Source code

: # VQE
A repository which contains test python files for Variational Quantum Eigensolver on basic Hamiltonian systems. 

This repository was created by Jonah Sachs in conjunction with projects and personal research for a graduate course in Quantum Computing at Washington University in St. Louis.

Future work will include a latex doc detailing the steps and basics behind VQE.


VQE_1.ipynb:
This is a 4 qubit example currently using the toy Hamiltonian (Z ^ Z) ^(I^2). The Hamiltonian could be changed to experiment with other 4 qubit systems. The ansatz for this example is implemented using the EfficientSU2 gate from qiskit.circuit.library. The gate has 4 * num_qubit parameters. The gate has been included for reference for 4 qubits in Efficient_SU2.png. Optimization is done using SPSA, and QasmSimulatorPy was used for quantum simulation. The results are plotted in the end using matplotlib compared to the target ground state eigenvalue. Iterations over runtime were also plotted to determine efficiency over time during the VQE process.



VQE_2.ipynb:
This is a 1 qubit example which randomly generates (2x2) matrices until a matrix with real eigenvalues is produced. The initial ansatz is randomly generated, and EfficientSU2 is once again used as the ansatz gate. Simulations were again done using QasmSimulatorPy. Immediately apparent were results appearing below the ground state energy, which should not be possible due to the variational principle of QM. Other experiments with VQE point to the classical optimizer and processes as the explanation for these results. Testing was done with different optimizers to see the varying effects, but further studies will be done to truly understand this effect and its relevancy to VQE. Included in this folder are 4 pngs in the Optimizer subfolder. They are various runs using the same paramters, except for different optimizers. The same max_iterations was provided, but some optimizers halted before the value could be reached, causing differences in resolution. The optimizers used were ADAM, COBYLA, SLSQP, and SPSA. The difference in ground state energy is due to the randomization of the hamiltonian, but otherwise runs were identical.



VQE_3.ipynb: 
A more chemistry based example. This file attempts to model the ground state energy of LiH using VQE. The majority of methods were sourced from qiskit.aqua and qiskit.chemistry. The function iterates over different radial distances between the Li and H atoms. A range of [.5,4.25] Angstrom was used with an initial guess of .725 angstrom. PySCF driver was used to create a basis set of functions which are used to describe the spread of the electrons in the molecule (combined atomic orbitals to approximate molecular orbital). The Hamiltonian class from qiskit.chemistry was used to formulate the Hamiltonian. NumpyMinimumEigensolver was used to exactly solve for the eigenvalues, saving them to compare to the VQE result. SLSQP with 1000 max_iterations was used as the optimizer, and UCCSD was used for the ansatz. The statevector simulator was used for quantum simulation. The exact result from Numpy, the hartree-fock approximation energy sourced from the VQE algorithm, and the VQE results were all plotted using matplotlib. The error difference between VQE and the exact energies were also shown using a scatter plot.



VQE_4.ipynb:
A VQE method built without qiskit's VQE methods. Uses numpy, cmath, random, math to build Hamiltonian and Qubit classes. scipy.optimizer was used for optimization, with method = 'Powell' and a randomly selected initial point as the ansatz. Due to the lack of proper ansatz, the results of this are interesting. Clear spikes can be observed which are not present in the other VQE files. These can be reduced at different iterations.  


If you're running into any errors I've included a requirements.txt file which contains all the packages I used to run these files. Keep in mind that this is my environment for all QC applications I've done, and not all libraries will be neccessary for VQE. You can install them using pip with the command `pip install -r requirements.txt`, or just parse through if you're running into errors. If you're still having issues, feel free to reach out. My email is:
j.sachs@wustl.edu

Directions
Search the records above for the string "systems" and copy each line that holds it.

Response to this task
A repository which contains test python files for Variational Quantum Eigensolver on basic Hamiltonian systems. 
This is a 4 qubit example currently using the toy Hamiltonian (Z ^ Z) ^(I^2). The Hamiltonian could be changed to experiment with other 4 qubit systems. The ansatz for this example is implemented using the EfficientSU2 gate from qiskit.circuit.library. The gate has 4 * num_qubit parameters. The gate has been included for reference for 4 qubits in Efficient_SU2.png. Optimization is done using SPSA, and QasmSimulatorPy was used for quantum simulation. The results are plotted in the end using matplotlib compared to the target ground state eigenvalue. Iterations over runtime were also plotted to determine efficiency over time during the VQE process.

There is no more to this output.